The female form speaks of birth, but is not the source of life. Mary brought forth Jesus, and Jesus honored her, but she is not Christ's equal in divinity or glory. This is consistent with the binary pattern of Scripture in which one entity in the binary set (light-dark, male-female, etc.) is superior in a visible way to the other: the sun is the greater light, the moon the lesser as its light is refulgent. Males are large and stronger than females. The one must be stronger in order to save the weaker. Christ must be overall in order to stoop to save all. Further, this binary feature of the Biblical worldview militates against Asian dualism, a framework in which the blood work of Christ becomes meaningless.

The veneration of Mary expresses the truth that she is unique among women as God-bearer.
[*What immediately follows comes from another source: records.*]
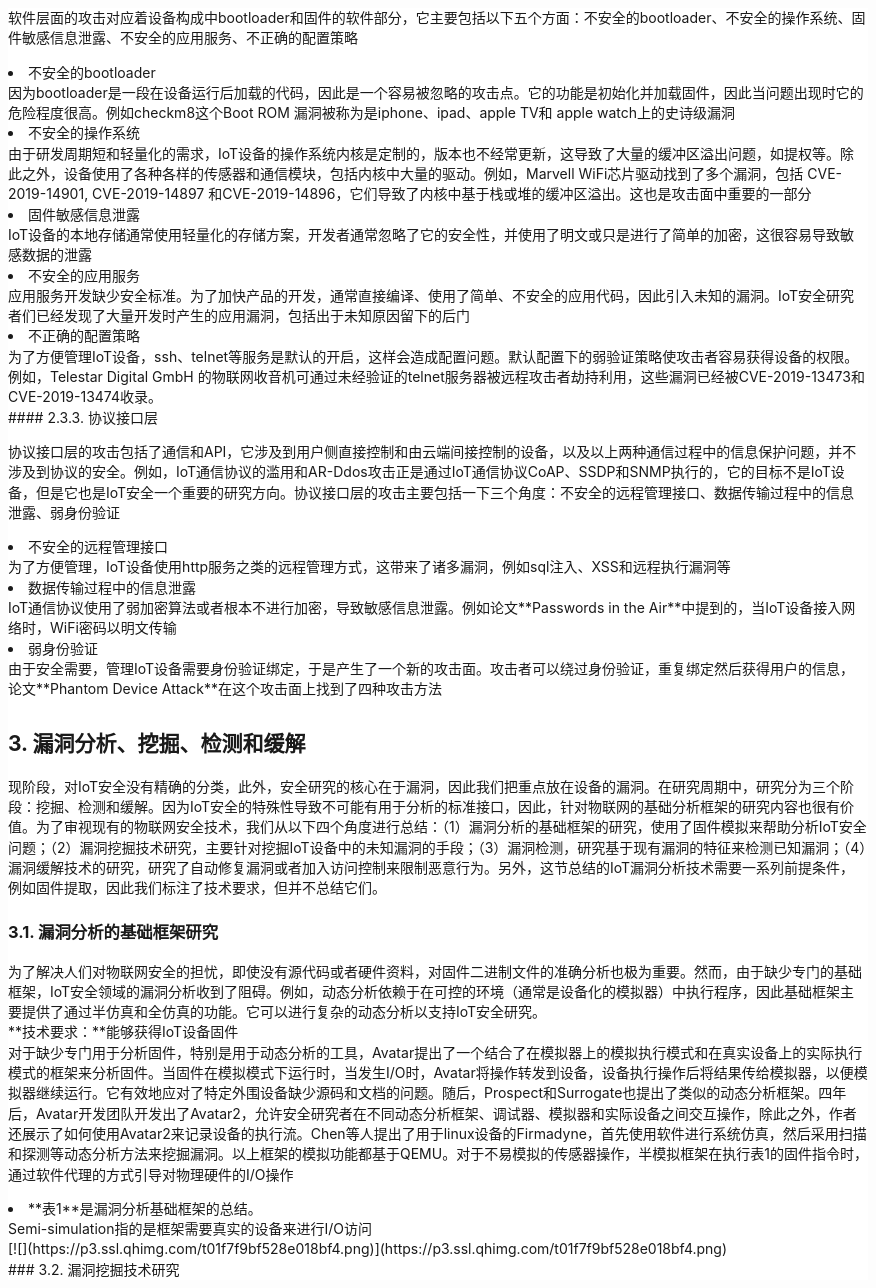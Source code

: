 软件层面的攻击对应着设备构成中bootloader和固件的软件部分，它主要包括以下五个方面：不安全的bootloader、不安全的操作系统、固件敏感信息泄露、不安全的应用服务、不正确的配置策略
<li>不安全的bootloader<br>
因为bootloader是一段在设备运行后加载的代码，因此是一个容易被忽略的攻击点。它的功能是初始化并加载固件，因此当问题出现时它的危险程度很高。例如checkm8这个Boot ROM 漏洞被称为是iphone、ipad、apple TV和 apple watch上的史诗级漏洞</li>
<li>不安全的操作系统<br>
由于研发周期短和轻量化的需求，IoT设备的操作系统内核是定制的，版本也不经常更新，这导致了大量的缓冲区溢出问题，如提权等。除此之外，设备使用了各种各样的传感器和通信模块，包括内核中大量的驱动。例如，Marvell WiFi芯片驱动找到了多个漏洞，包括 CVE-2019-14901, CVE-2019-14897 和CVE-2019-14896，它们导致了内核中基于栈或堆的缓冲区溢出。这也是攻击面中重要的一部分</li>
<li>固件敏感信息泄露<br>
IoT设备的本地存储通常使用轻量化的存储方案，开发者通常忽略了它的安全性，并使用了明文或只是进行了简单的加密，这很容易导致敏感数据的泄露</li>
<li>不安全的应用服务<br>
应用服务开发缺少安全标准。为了加快产品的开发，通常直接编译、使用了简单、不安全的应用代码，因此引入未知的漏洞。IoT安全研究者们已经发现了大量开发时产生的应用漏洞，包括出于未知原因留下的后门</li>
<li>不正确的配置策略<br>
为了方便管理IoT设备，ssh、telnet等服务是默认的开启，这样会造成配置问题。默认配置下的弱验证策略使攻击者容易获得设备的权限。例如，Telestar Digital GmbH 的物联网收音机可通过未经验证的telnet服务器被远程攻击者劫持利用，这些漏洞已经被CVE-2019-13473和CVE-2019-13474收录。</li>
#### <a class="reference-link" name="2.3.3.%20%E5%8D%8F%E8%AE%AE%E6%8E%A5%E5%8F%A3%E5%B1%82"></a>2.3.3. 协议接口层

协议接口层的攻击包括了通信和API，它涉及到用户侧直接控制和由云端间接控制的设备，以及以上两种通信过程中的信息保护问题，并不涉及到协议的安全。例如，IoT通信协议的滥用和AR-Ddos攻击正是通过IoT通信协议CoAP、SSDP和SNMP执行的，它的目标不是IoT设备，但是它也是IoT安全一个重要的研究方向。协议接口层的攻击主要包括一下三个角度：不安全的远程管理接口、数据传输过程中的信息泄露、弱身份验证
<li>不安全的远程管理接口<br>
为了方便管理，IoT设备使用http服务之类的远程管理方式，这带来了诸多漏洞，例如sql注入、XSS和远程执行漏洞等</li>
<li>数据传输过程中的信息泄露<br>
IoT通信协议使用了弱加密算法或者根本不进行加密，导致敏感信息泄露。例如论文**Passwords in the Air**中提到的，当IoT设备接入网络时，WiFi密码以明文传输</li>
<li>弱身份验证<br>
由于安全需要，管理IoT设备需要身份验证绑定，于是产生了一个新的攻击面。攻击者可以绕过身份验证，重复绑定然后获得用户的信息，论文**Phantom Device Attack**在这个攻击面上找到了四种攻击方法</li>


## 3. 漏洞分析、挖掘、检测和缓解

现阶段，对IoT安全没有精确的分类，此外，安全研究的核心在于漏洞，因此我们把重点放在设备的漏洞。在研究周期中，研究分为三个阶段：挖掘、检测和缓解。因为IoT安全的特殊性导致不可能有用于分析的标准接口，因此，针对物联网的基础分析框架的研究内容也很有价值。为了审视现有的物联网安全技术，我们从以下四个角度进行总结：（1）漏洞分析的基础框架的研究，使用了固件模拟来帮助分析IoT安全问题；（2）漏洞挖掘技术研究，主要针对挖掘IoT设备中的未知漏洞的手段；（3）漏洞检测，研究基于现有漏洞的特征来检测已知漏洞；（4）漏洞缓解技术的研究，研究了自动修复漏洞或者加入访问控制来限制恶意行为。另外，这节总结的IoT漏洞分析技术需要一系列前提条件，例如固件提取，因此我们标注了技术要求，但并不总结它们。

### <a class="reference-link" name="3.1.%20%E6%BC%8F%E6%B4%9E%E5%88%86%E6%9E%90%E7%9A%84%E5%9F%BA%E7%A1%80%E6%A1%86%E6%9E%B6%E7%A0%94%E7%A9%B6"></a>3.1. 漏洞分析的基础框架研究

为了解决人们对物联网安全的担忧，即使没有源代码或者硬件资料，对固件二进制文件的准确分析也极为重要。然而，由于缺少专门的基础框架，IoT安全领域的漏洞分析收到了阻碍。例如，动态分析依赖于在可控的环境（通常是设备化的模拟器）中执行程序，因此基础框架主要提供了通过半仿真和全仿真的功能。它可以进行复杂的动态分析以支持IoT安全研究。<br>**技术要求：**能够获得IoT设备固件<br>
对于缺少专门用于分析固件，特别是用于动态分析的工具，Avatar提出了一个结合了在模拟器上的模拟执行模式和在真实设备上的实际执行模式的框架来分析固件。当固件在模拟模式下运行时，当发生I/O时，Avatar将操作转发到设备，设备执行操作后将结果传给模拟器，以便模拟器继续运行。它有效地应对了特定外围设备缺少源码和文档的问题。随后，Prospect和Surrogate也提出了类似的动态分析框架。四年后，Avatar开发团队开发出了Avatar2，允许安全研究者在不同动态分析框架、调试器、模拟器和实际设备之间交互操作，除此之外，作者还展示了如何使用Avatar2来记录设备的执行流。Chen等人提出了用于linux设备的Firmadyne，首先使用软件进行系统仿真，然后采用扫描和探测等动态分析方法来挖掘漏洞。以上框架的模拟功能都基于QEMU。对于不易模拟的传感器操作，半模拟框架在执行表1的固件指令时，通过软件代理的方式引导对物理硬件的I/O操作
<li>
**表1**是漏洞分析基础框架的总结。<br>
Semi-simulation指的是框架需要真实的设备来进行I/O访问<br>[![](https://p3.ssl.qhimg.com/t01f7f9bf528e018bf4.png)](https://p3.ssl.qhimg.com/t01f7f9bf528e018bf4.png)
</li>
### <a class="reference-link" name="3.2.%20%E6%BC%8F%E6%B4%9E%E6%8C%96%E6%8E%98%E6%8A%80%E6%9C%AF%E7%A0%94%E7%A9%B6"></a>3.2. 漏洞挖掘技术研究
Her service is to the greater glory of her divine Son just as the Church's service to Christ is as a weaker vessel. The argument that the Church is female and this justifies women priests is illogical and unfounded when we study the biblical pattern.


The Roman argument against women priests

For Martin Luther, the priest stands at the altar in persona christi. This Eucharistic theology was developed in the writings of Thomas Aquinas and reiterated by Paul VI's Inter Insigniores in October 1976 and further clarified by Cardinal Ratzinger in Responsum ad Propositum Dubium in November 1995.

The encyclical Inter Insigniores bears closer examination in its assertion that the canonical documents of the oldest Christian communities preserved the pattern they had received.

The Catholic Church has never felt that priestly or episcopal ordination can be validly conferred on women. A few heretical sects in the first centuries, especially Gnostic ones, entrusted the exercise of the priestly ministry to women: This innovation was immediately noted and condemned by the Fathers, who considered it as unacceptable in the Church. It is true that in the writings of the Fathers, one will find the undeniable influence of prejudices unfavourable to woman, but nevertheless, it should be noted that these prejudices had hardly any influences on their pastoral activity, and still less on their spiritual direction. But over and above these considerations inspired by the spirit of the times, one finds expressed -- especially in the canonical documents of the Antiochan and Egyptian traditions -- this essential reason, namely, that by calling only men to the priestly Order and ministry in its true sense, the Church intends to remain faithful to the type of ordained ministry willed by the Lord Jesus Christ and carefully maintained by the Apostles. 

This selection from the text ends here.